During bisphosphonate treatment patients should be advised to report any thigh, hip or groin pain and any patient presenting with such symptoms should be evaluated for an incomplete femur fracture.

Patients with renal impairment

Clinical studies have not shown any evidence of deterioration in renal function with long term Bondronat therapy. Nevertheless, according to clinical assessment of the individual patient, it is recommended that renal function, serum calcium, phosphate and magnesium should be monitored in patients treated with Bondronat (see section 4.2).

Patients with hepatic impairment

As no clinical data are available, dose recommendations cannot be given for patients with severe hepatic insufficiency (see section 4.2).

Patients with cardiac impairment

Overhydration should be avoided in patients at risk of cardiac failure.

Patients with known hypersensitivity to other bisphosphonates

Caution is to be taken in patients with known hypersensitivity to other bisphosphonates.

Excipients with known effect

Bondronat is essentially sodium free.

4.5 Interaction with other medicinal products and other forms of interaction

Metabolic interactions are not considered likely, since ibandronic acid does not inhibit the major human hepatic P450 isoenzymes and has been shown not to induce the hepatic cytochrome P450

system in rats (see section 5.2). Ibandronic acid is eliminated by renal excretion only and does not undergo any biotransformation.

Caution is advised when bisphosphonates are administered with aminoglycosides, since both substances can lower serum calcium levels for prolonged periods. Attention should also be paid to the possible existence of simultaneous hypomagnesaemia.

4.6 Fertility, pregnancy and lactation

Pregnancy

There are no adequate data from the use of ibandronic acid in pregnant women. Studies in rats have shown reproductive toxicity (see section 5.3). The potential risk for humans is unknown. Therefore, Bondronat should not be used during pregnancy.

Breast-feeding

It is not known whether ibandronic acid is excreted in human milk. Studies in lactating rats have demonstrated the presence of low levels of ibandronic acid in the milk following intravenous administration. Bondronat should not be used during breast-feeding.

Fertility

There are no data on the effects of ibandronic acid in humans. In reproductive studies in rats by the oral route, ibandronic acid decreased fertility. In studies in rats using the intravenous route, ibandronic acid decreased fertility at high daily doses (see section 5.3).

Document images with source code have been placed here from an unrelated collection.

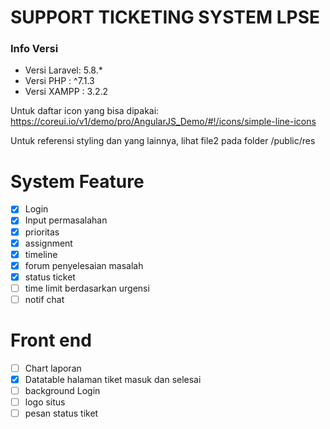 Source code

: # SUPPORT TICKETING SYSTEM LPSE

### Info Versi
* Versi Laravel: 5.8.*
* Versi PHP    : ^7.1.3
* Versi XAMPP  : 3.2.2

Untuk daftar icon yang bisa dipakai: https://coreui.io/v1/demo/pro/AngularJS_Demo/#!/icons/simple-line-icons

Untuk referensi styling dan yang lainnya, lihat file2 pada folder /public/res

# System Feature

- [x] Login
- [x] Input permasalahan
- [x] prioritas
- [x] assignment
- [x] timeline
- [x] forum penyelesaian masalah
- [x] status ticket
- [ ] time limit berdasarkan urgensi
- [ ] notif chat

# Front end
- [ ] Chart laporan
- [x] Datatable halaman tiket masuk dan selesai
- [ ] background Login
- [ ] logo situs
- [ ] pesan status tiket
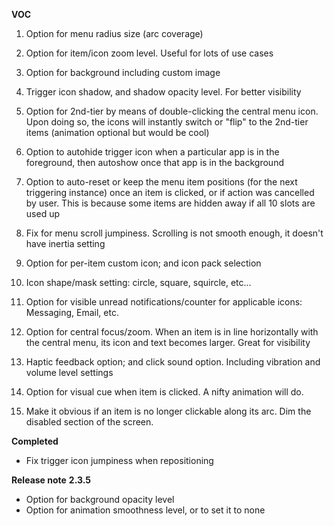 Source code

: <b>VOC</b>
1. Option for menu radius size (arc coverage)  
2. Option for item/icon zoom level. Useful for lots of use cases  
3. Option for background including custom image  
4. Trigger icon shadow, and shadow opacity level. For better visibility  
5. Option for 2nd-tier by means of double-clicking the central menu icon. Upon doing so, the icons will instantly switch or "flip" to the 2nd-tier items (animation optional but would be cool)  
6. Option to autohide trigger icon when a particular app is in the foreground, then autoshow once that app is in the background  
8. Option to auto-reset or keep the menu item positions (for the next triggering instance) 
once an item is clicked, or if action was cancelled by user. This is because some items are hidden away if all 10 slots are used up  
9. Fix for menu scroll jumpiness. Scrolling is not  smooth enough, it doesn't have inertia setting  

11. Option for per-item custom icon; and icon pack selection  
12. Icon shape/mask setting: circle, square, squircle, etc...  
13. Option for visible unread notifications/counter for applicable icons: Messaging, Email, etc.  
14. Option for central focus/zoom. When an item is in line horizontally with the central menu, its icon and text becomes larger. Great for visibility  
15. Haptic feedback option; and click sound option. Including vibration and volume level settings  
16. Option for visual cue when item is clicked. A nifty animation will do.  
17. Make it obvious if an item is no longer clickable along its arc. Dim the disabled section of the screen.   

<b>Completed</b>
- Fix trigger icon jumpiness when repositioning  

<b>Release note</b>
<b>2.3.5</b>
- Option for background opacity level
- Option for animation smoothness level, or to set it to none 
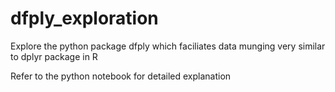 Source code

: # dfply_exploration
Explore the python package dfply which faciliates data munging very similar to dplyr package in R

Refer to the python notebook for detailed explanation
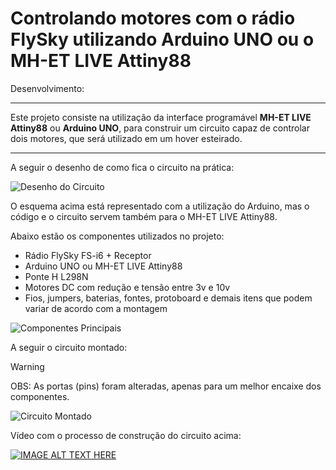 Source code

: 









# Controlando motores com o rádio FlySky utilizando Arduino UNO ou o MH-ET LIVE Attiny88 

Desenvolvimento:
_____________________________________________________________________________

Este projeto consiste na utilização da interface programável **MH-ET LIVE Attiny88** ou **Arduino UNO**, para construir um circuito capaz de controlar dois motores, que será utilizado em um hover esteirado.

_____________________________________________________________________________

A seguir o desenho de como fica o circuito na prática:

![Desenho do Circuito](https://github.com/eversonvansoski/FlySky-Arduino---Motor-speed-and-direction-controller/blob/master/circuito-esquema.png)



O esquema acima está representado com a utilização do Arduino, mas o código e o circuito servem também para o MH-ET LIVE Attiny88.

Abaixo estão os componentes utilizados no projeto:

* Rádio FlySky FS-i6 + Receptor
* Arduino UNO ou MH-ET LIVE Attiny88
* Ponte H L298N
* Motores DC com redução e tensão entre 3v e 10v
* Fios, jumpers, baterias, fontes, protoboard e demais itens que podem variar de acordo com a montagem



![Componentes Principais](https://raw.githubusercontent.com/eversonvansoski/FlySky-Arduino---Motor-speed-and-direction-controller/master/componentes_principais.png)

A seguir o circuito montado:

> [!WARNING]
> OBS: As portas (pins) foram alteradas, apenas para um melhor encaixe dos componentes. 

![Circuito Montado](https://raw.githubusercontent.com/eversonvansoski/FlySky-Arduino---Motor-speed-and-direction-controller/master/circuito.png)


Vídeo com o processo de construção do circuito acima:

[![IMAGE ALT TEXT HERE](https://img.youtube.com/vi/DqSgIKihTEY/0.jpg)](https://www.youtube.com/watch?v=DqSgIKihTEY)





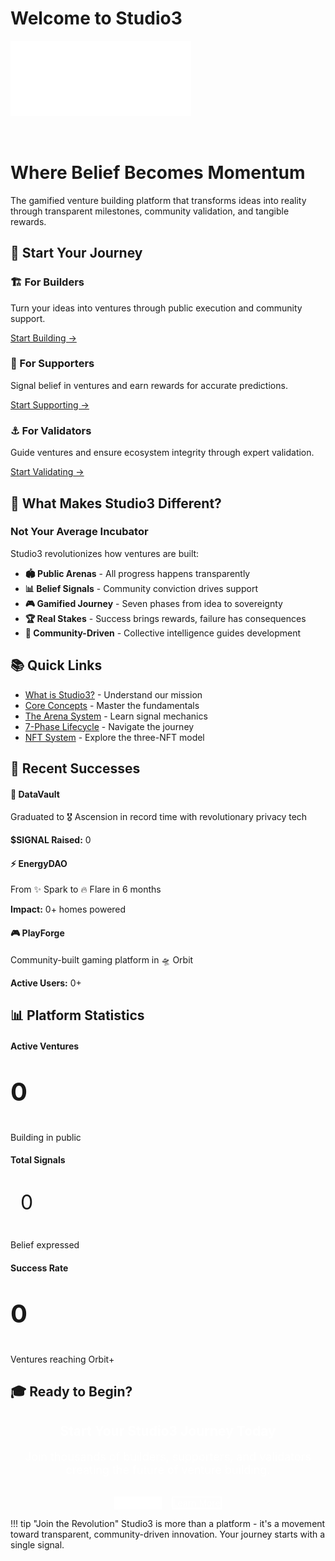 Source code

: # Welcome to Studio3

<div class="hero-section">
<img src="assets/logo.png" alt="Studio3" style="height: 120px; width: auto; margin-bottom: 2rem; filter: brightness(0) invert(1);">
<h1>Where Belief Becomes Momentum</h1>
<p class="hero-subtitle">The gamified venture building platform that transforms ideas into reality through transparent milestones, community validation, and tangible rewards.</p>
<div class="signal-orb"></div>
</div>

## 🚀 Start Your Journey

<div class="grid">
<div class="arena-card">
<h3>🏗️ For Builders</h3>
Turn your ideas into ventures through public execution and community support.

[Start Building →](getting-started/roles/#founders-senders)
</div>

<div class="arena-card">
<h3>📡 For Supporters</h3>
Signal belief in ventures and earn rewards for accurate predictions.

[Start Supporting →](getting-started/roles/#supporters-echoes)
</div>

<div class="arena-card">
<h3>⚓ For Validators</h3>
Guide ventures and ensure ecosystem integrity through expert validation.

[Start Validating →](getting-started/roles/#validators-anchors)
</div>
</div>

## 🎯 What Makes Studio3 Different?

<div class="arena-card">
<h3>Not Your Average Incubator</h3>

Studio3 revolutionizes how ventures are built:

- **🏟️ Public Arenas** - All progress happens transparently
- **📊 Belief Signals** - Community conviction drives support  
- **🎮 Gamified Journey** - Seven phases from idea to sovereignty
- **🏆 Real Stakes** - Success brings rewards, failure has consequences
- **🤝 Community-Driven** - Collective intelligence guides development

</div>

## 📚 Quick Links

- [What is Studio3?](getting-started/what-is-studio3.md) - Understand our mission
- [Core Concepts](getting-started/core-concepts.md) - Master the fundamentals
- [The Arena System](arena/belief-doubt.md) - Learn signal mechanics
- [7-Phase Lifecycle](lifecycle/overview.md) - Navigate the journey
- [NFT System](nfts/) - Explore the three-NFT model

## 🌟 Recent Successes

<div class="grid">
<div class="arena-card">
<h4>🚀 DataVault</h4>
<p>Graduated to <span class="phase-indicator phase-ascension">🎖️ Ascension</span> in record time with revolutionary privacy tech</p>
<p><strong>$SIGNAL Raised:</strong> <span class="animate-number token-display" data-value="250000">0</span></p>
</div>

<div class="arena-card">
<h4>⚡ EnergyDAO</h4>
<p>From <span class="phase-indicator phase-spark">✨ Spark</span> to <span class="phase-indicator phase-flare">🔥 Flare</span> in 6 months</p>
<p><strong>Impact:</strong> <span class="animate-number" data-value="10000">0</span>+ homes powered</p>
</div>

<div class="arena-card">
<h4>🎮 PlayForge</h4>
<p>Community-built gaming platform in <span class="phase-indicator phase-orbit">🛸 Orbit</span></p>
<p><strong>Active Users:</strong> <span class="animate-number" data-value="1000000">0</span>+</p>
</div>
</div>

## 📊 Platform Statistics

<div class="grid">
<div class="arena-card">
<h4>Active Ventures</h4>
<p class="animate-number" data-value="147" style="font-size: 2.5rem; font-weight: 700; color: var(--studio3-navy);">0</p>
<p>Building in public</p>
</div>

<div class="arena-card">
<h4>Total Signals</h4>
<p class="animate-number token-display" data-value="12500000" style="font-size: 2rem; padding: 0.5rem 1rem;">0</p>
<p>Belief expressed</p>
</div>

<div class="arena-card">
<h4>Success Rate</h4>
<p class="animate-number" data-value="73" style="font-size: 2.5rem; font-weight: 700; color: var(--studio3-pink);">0</p>
<p>Ventures reaching Orbit+</p>
</div>
</div>

## 🎓 Ready to Begin?

<div class="arena-card" style="text-align: center; background: var(--studio3-gradient); color: white;">
<h2 style="color: white; border: none;">Start Your Studio3 Journey Today</h2>
<p style="font-size: 1.125rem; margin-bottom: 2rem;">Join thousands of builders, supporters, and validators creating the future of venture building.</p>
<div style="display: flex; gap: 1rem; justify-content: center; flex-wrap: wrap;">
<a href="getting-started/" class="md-button" style="background: white; color: var(--studio3-navy);">Get Started</a>
<a href="getting-started/what-is-studio3/" class="md-button" style="background: transparent; border: 2px solid white; color: white;">Learn More</a>
</div>
</div>

!!! tip "Join the Revolution"
    Studio3 is more than a platform - it's a movement toward transparent, community-driven innovation. Your journey starts with a single signal.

4.7 Effects on ability to drive and use machines

On the basis of the pharmacodynamic and pharmacokinetic profile and reported adverse reactions, it is expected that Bondronat has no or negligible influence on the ability to drive and use machines.

4.8 Undesirable effects

Summary of the safety profile

The most serious reported adverse reactions are anaphylactic reaction/shock, atypical fractures of the femur, osteonecrosis for the jaw and ocular inflammation (see paragraph “description of selected adverse reactions”and section 4.4).

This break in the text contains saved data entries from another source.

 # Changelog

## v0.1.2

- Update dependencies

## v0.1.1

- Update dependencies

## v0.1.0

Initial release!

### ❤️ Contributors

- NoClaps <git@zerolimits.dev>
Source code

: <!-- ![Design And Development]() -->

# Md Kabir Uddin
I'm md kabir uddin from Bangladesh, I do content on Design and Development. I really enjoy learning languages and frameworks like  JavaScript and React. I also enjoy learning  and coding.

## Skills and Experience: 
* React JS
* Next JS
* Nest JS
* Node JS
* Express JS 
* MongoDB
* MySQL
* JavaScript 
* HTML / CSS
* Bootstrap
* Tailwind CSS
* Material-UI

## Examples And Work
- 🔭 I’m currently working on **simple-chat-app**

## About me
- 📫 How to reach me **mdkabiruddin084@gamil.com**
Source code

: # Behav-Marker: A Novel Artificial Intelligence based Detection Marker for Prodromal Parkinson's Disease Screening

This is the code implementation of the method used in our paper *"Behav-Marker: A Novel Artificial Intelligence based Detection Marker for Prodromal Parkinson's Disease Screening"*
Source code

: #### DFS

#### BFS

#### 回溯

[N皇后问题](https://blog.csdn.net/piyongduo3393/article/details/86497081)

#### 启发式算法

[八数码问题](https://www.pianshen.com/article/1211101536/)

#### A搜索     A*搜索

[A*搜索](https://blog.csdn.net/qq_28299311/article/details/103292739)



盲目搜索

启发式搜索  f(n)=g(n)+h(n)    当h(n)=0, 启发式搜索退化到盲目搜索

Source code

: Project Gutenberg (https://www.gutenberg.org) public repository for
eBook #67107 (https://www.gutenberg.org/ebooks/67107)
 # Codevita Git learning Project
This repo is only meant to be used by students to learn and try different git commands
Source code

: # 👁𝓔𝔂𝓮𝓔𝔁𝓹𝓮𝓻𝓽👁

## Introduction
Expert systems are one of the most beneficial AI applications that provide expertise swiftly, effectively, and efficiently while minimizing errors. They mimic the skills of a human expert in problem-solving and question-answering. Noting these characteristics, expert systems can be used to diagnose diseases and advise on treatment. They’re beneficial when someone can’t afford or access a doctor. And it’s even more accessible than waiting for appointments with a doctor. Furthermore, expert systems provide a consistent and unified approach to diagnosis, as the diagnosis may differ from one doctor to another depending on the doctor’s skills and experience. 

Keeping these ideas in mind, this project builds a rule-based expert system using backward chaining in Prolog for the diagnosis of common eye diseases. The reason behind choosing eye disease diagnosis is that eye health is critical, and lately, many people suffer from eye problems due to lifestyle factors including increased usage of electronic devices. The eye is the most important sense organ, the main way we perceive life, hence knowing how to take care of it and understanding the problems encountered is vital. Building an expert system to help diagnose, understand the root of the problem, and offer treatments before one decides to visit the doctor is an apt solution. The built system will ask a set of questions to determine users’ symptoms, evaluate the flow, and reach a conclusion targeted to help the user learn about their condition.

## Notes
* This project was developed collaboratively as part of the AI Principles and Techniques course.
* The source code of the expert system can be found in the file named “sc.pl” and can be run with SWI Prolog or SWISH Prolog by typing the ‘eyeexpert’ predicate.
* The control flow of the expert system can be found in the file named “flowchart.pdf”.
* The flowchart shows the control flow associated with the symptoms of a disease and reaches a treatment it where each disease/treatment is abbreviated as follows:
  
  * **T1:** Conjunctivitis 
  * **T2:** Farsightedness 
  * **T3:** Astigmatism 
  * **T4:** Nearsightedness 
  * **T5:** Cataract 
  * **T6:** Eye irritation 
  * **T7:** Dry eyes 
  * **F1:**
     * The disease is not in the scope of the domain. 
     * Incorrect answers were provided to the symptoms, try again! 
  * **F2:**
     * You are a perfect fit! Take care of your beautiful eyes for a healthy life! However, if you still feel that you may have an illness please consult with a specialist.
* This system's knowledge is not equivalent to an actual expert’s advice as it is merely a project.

Treatment of tumour induced hypercalcaemia is most frequently associated with a rise in body temperature. Less frequently, a decrease in serum calcium below normal range (hypocalcaemia) is reported. In most cases no specific treatment was required and the symptoms subsided after a couple of hours/days.

In the prevention of skeletal events in patients with breast cancer and bone metastases, treatment is most frequently associated with asthenia followed by rise in body temperature and headache.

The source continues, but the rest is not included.